Defendant, 20 years of age, charged with the crime of rape, was sentenced to life imprisonment on a plea of guilty. Subsequently, on motion for a new trial, a woman, older than defendant, signed an affidavit to the effect that she had given her consent to the sexual act; that, subsequently, there was a quarrel, and defendant struck her. At the time of his plea, defendant had no attorney to advise him as to the elements that make up the crime. He, however, was fully advised in advance that his plea of guilt might result in a sentence of life imprisonment. The statute makes the crime punishable by imprisonment for life or *Page 414 any term of years. The judge had a right to impose life sentence. While some of us would have given defendant a new trial because of the affidavit of the alleged "victim" of the crime, and the fact that defendant had no counsel, nevertheless we find that there was not such an abuse of discretion so that we may properly interfere in the denial of a new trial. It is not within our province to decrease or increase the term of a sentence within the statutory limits. The undue severity of the sentence under the circumstances of the case, however, impels us to examine it more carefully. The State of Michigan has not adopted the suggestion made by leading penologists that the trial court simply determine guilt or innocence of the accused and then refer the length of time of imprisonment to a competent board which could parole the prisoner, but before doing so, would consider the adequacy of the punishment, the rehabilitation of the prisoner and his fitness to re-enter society. We do not know from the sentence what the trial judge intended. Instead of giving the defendant an indeterminate sentence with a minimum of a limited number of years and a maximum of life, the judge in sentencing the defendant, stated as follows:
"We have a system of penology in Michigan where a certain board called the board of paroles and pardons has some authority over the prisoners after they are committed to the prison. * * *
"It is my judgment that inasmuch as the statute has placed the matter of determining the length of sentence in the hands of the parole board to a large extent, that a matter of this kind should be placed as fully as possible with the parole board. The sentence of this court is that you be confined in the Southern Prison of Michigan in Jackson county for a period of your natural life, leaving it to the parole and pardon board to say at such time *Page 415 and under what circumstances, if any, you shall be paroled."

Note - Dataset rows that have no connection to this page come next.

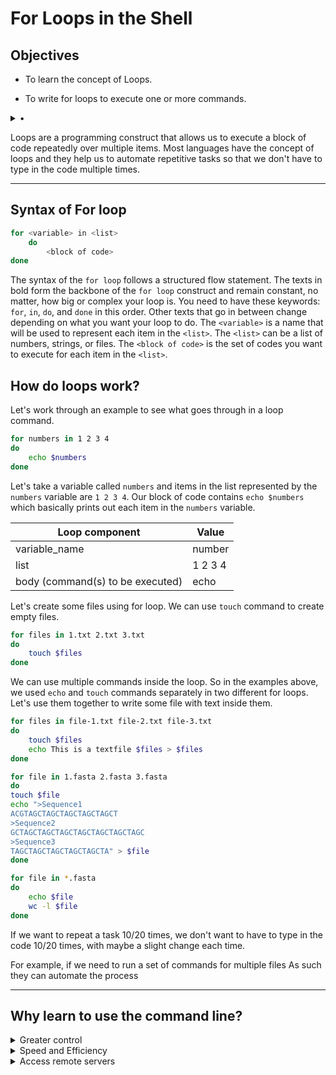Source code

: # For Loops in the Shell

## Objectives

- To learn the concept of Loops.

  
- To write for loops to execute one or more commands.
<details>
  <summary>•</summary>
  To demonstrate the fundamentals and encourage you all to explore more.
  
  </details>

Loops are a programming construct that allows us to execute a block of code repeatedly over multiple items. Most languages have the concept of loops and they help us to automate repetitive tasks so that we don't have to type in the code multiple times.

---
## Syntax of For loop

```bash
for <variable> in <list>
    do
        <block of code>
done
```

The syntax of the `for loop` follows a structured flow statement. The texts in bold form the backbone of the `for loop` construct and remain constant, no matter, how big or complex your loop is. You need to have these keywords: `for`, `in`, `do`, and `done` in this order. Other texts that go in between change depending on what you want your loop to do. The `<variable>` is a name that will be used to represent each item in the `<list>`. The `<list>` can be a list of numbers, strings, or files. The `<block of code>` is the set of codes you want to execute for each item in the `<list>`.


## How do loops work?
Let's work through an example to see what goes through in a loop command.

```bash
for numbers in 1 2 3 4
do
    echo $numbers
done
```

Let's take a variable called `numbers` and items in the list represented by the `numbers` variable are `1 2 3 4`. Our block of code contains `echo $numbers` which basically prints out each item in the `numbers` variable. 



|Loop component                    | Value  |
|----------------------------------|--------|
|variable_name                     | number |
|list                              | 1 2 3 4|
|body (command(s) to be executed)  | echo   |


Let's create some files using for loop. We can use `touch` command to create empty files.

```bash
for files in 1.txt 2.txt 3.txt 
do
    touch $files
done
```

We can use multiple commands inside the loop. So in the examples above, we used `echo` and `touch` commands separately in two different for loops. Let's use them together to write some file with text inside them.

```bash
for files in file-1.txt file-2.txt file-3.txt
do
    touch $files
    echo This is a textfile $files > $files
done
```


```bash
for file in 1.fasta 2.fasta 3.fasta
do
touch $file
echo ">Sequence1
ACGTAGCTAGCTAGCTAGCTAGCT
>Sequence2
GCTAGCTAGCTAGCTAGCTAGCTAGCTAGC
>Sequence3
TAGCTAGCTAGCTAGCTAGCTA" > $file
done
```

```bash
for file in *.fasta
do
    echo $file
    wc -l $file
done
```


If we want to repeat a task 10/20 times, we don't want to have to type in the code 10/20 times, with maybe a slight change each time.


For example, if we need to run a set of commands for multiple files As such they can automate the process

  
---

## Why learn to use the command line?

<details>
  <summary> Greater control</summary>

While the Graphical user interface (GUI) of an operating system (OS) offers a user-friendly and visually appealing experience, the command line provides a way to access the system's backend. This grants you the ability to perform tasks that may not be readily achievable through the GUI. For instance, when encountering computer issues, the command line can be a valuable tool for checking error logs and running diagnostic tools. It also allows you to manage permissions, and user access, and execute complex tasks that might only be possible via the command line.



</details>

<details>
  <summary> Speed and Efficiency</summary>
  
Despite its steep learning curve, the command line offers efficient and quick ways to navigate your system. For example, when dealing with hundreds or thousands of files that require processing through a pipeline, manually handling them through a GUI could take hours or even days. In contrast, the command line allows you to automate these repetitive tasks, reducing the likelihood of errors. You can also create aliases for frequently used commands to enhance speed and efficiency. This eliminates the need to switch back and forth between the mouse and keyboard, making command line work significantly more efficient in many respects.

</details>



<details>
  <summary> Access remote servers</summary>

When working with large datasets, such as high-throughput sequencing data, there are instances where your local PC may not have the processing capacity to handle the millions of sequencing reads effectively. In such situations, you often need to access high-performance computing clusters for enhanced computing power. This can be achieved through the command-line interface, allowing you to connect to remote servers and leverage their computational resources.
    
</details>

Under chapter 3, § 4, of the law relating to probation (Act No. 255, Pub. Acts 1937), as amended by Act No. 173, Pub. Acts 1941 (Comp. Laws Supp. 1943, § 17543-44, Stat. Ann. 1943 Cum. Supp. § 28.2104), defendant could be released only by the bureau of pardons and paroles after he had served 10 calendar years of the sentence. It may be claimed that the judge intended thus to make the minimum term 10 calendar years and the maximum term life. The language used by the judge indicates that he wanted to leave to the pardon and parole bureau the right to parole defendant at such time as they might thereafter determine. If the trial judge concludes that it is proper that the defendant, who has served almost two years, be eligible to parole after a reasonably short minimum term, and that it be left to the bureau of pardons and paroles to determine when, if ever, he should be paroled, it should be so stated in resentencing the defendant.
Under the circumstances, I believe the sentence should be set aside and the prisoner remanded for resentencing.